- **Task description**
The expected response is a copy of every line in the entries below that includes the word "subsection".

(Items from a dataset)
*** Block opens ***

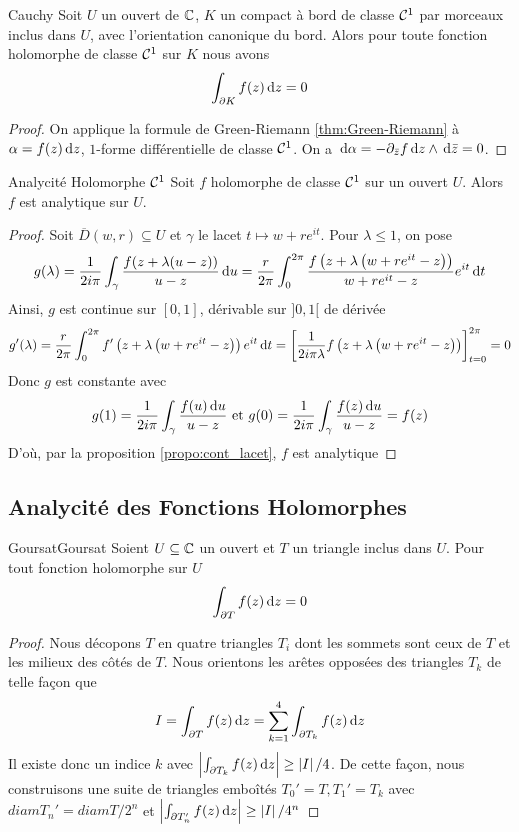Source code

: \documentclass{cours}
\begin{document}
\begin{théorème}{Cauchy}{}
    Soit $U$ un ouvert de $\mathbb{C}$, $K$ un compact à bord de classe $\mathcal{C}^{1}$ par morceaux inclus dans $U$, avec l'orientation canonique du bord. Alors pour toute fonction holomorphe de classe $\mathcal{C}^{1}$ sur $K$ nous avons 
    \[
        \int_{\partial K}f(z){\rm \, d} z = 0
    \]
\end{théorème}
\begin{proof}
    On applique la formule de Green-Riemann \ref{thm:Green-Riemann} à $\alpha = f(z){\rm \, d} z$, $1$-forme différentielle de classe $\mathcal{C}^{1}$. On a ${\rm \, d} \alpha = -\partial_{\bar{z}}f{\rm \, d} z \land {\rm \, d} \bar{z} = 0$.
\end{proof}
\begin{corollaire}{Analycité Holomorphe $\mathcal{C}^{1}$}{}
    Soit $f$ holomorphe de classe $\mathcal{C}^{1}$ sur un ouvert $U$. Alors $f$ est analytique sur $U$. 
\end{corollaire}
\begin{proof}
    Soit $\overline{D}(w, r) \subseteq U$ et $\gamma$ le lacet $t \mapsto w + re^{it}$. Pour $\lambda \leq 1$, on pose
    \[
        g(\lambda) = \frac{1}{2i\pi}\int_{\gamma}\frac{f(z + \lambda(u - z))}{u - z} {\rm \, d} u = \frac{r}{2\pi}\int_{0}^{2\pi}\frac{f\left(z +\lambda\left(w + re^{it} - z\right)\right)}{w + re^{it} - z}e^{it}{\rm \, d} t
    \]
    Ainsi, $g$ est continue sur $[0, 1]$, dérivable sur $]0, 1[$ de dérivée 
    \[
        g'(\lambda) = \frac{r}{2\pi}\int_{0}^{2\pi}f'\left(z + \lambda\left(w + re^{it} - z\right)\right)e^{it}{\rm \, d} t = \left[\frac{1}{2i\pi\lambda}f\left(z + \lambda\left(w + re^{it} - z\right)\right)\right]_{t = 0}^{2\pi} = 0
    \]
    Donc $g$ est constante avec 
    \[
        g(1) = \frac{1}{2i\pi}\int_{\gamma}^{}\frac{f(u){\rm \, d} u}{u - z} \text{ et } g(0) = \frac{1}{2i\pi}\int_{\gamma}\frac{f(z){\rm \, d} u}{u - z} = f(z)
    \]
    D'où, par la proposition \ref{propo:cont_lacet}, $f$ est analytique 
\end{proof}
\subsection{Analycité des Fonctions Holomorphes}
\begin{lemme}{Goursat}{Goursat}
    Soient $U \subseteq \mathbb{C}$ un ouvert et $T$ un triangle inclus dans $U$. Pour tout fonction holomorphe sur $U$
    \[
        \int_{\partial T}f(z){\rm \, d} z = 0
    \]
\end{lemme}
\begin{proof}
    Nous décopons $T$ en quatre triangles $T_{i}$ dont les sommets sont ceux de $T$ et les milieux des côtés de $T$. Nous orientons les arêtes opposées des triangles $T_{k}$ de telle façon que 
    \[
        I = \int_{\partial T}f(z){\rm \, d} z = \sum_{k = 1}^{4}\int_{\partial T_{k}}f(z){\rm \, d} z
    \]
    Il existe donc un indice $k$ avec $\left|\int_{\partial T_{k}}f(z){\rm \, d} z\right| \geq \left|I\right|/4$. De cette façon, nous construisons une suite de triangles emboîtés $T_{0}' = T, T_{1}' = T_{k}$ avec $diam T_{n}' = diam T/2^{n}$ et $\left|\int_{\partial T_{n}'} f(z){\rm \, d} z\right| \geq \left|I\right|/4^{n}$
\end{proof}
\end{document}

*** Block closes ***
*** Block opens ***

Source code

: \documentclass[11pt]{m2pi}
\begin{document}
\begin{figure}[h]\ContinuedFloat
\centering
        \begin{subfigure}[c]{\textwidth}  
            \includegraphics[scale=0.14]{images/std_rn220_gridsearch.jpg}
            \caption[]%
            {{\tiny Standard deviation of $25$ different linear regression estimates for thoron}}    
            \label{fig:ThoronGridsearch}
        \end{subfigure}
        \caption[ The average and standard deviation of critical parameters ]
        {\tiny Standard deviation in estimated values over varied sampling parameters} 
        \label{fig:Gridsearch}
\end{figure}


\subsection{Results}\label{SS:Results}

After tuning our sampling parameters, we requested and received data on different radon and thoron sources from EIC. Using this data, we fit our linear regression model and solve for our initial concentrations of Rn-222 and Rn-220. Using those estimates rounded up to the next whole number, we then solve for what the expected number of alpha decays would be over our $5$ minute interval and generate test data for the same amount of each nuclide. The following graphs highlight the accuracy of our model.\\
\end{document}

*** Block closes ***
*** Block opens ***

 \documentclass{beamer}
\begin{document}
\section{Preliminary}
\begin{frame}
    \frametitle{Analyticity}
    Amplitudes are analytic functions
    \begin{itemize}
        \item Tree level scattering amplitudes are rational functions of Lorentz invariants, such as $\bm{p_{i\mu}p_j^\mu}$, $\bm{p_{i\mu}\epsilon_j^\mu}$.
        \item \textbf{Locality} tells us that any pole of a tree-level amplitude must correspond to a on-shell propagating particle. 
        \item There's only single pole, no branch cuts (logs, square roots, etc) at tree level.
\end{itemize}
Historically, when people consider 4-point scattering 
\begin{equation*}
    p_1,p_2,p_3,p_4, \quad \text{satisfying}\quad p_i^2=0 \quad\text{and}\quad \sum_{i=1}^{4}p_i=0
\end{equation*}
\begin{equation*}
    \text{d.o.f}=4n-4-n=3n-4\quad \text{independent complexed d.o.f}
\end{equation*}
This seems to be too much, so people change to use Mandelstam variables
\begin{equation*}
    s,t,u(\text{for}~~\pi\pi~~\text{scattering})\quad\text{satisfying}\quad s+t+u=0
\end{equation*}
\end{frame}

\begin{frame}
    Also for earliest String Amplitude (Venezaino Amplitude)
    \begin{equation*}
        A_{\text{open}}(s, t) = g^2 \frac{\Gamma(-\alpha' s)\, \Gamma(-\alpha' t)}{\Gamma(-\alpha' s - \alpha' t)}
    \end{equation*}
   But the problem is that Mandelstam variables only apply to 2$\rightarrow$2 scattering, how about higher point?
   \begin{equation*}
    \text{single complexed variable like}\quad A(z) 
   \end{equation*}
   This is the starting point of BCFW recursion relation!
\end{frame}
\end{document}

*** Block closes ***

- **Solution to the exercise**
\subsection{Analycité des Fonctions Holomorphes}
\subsection{Results}\label{SS:Results}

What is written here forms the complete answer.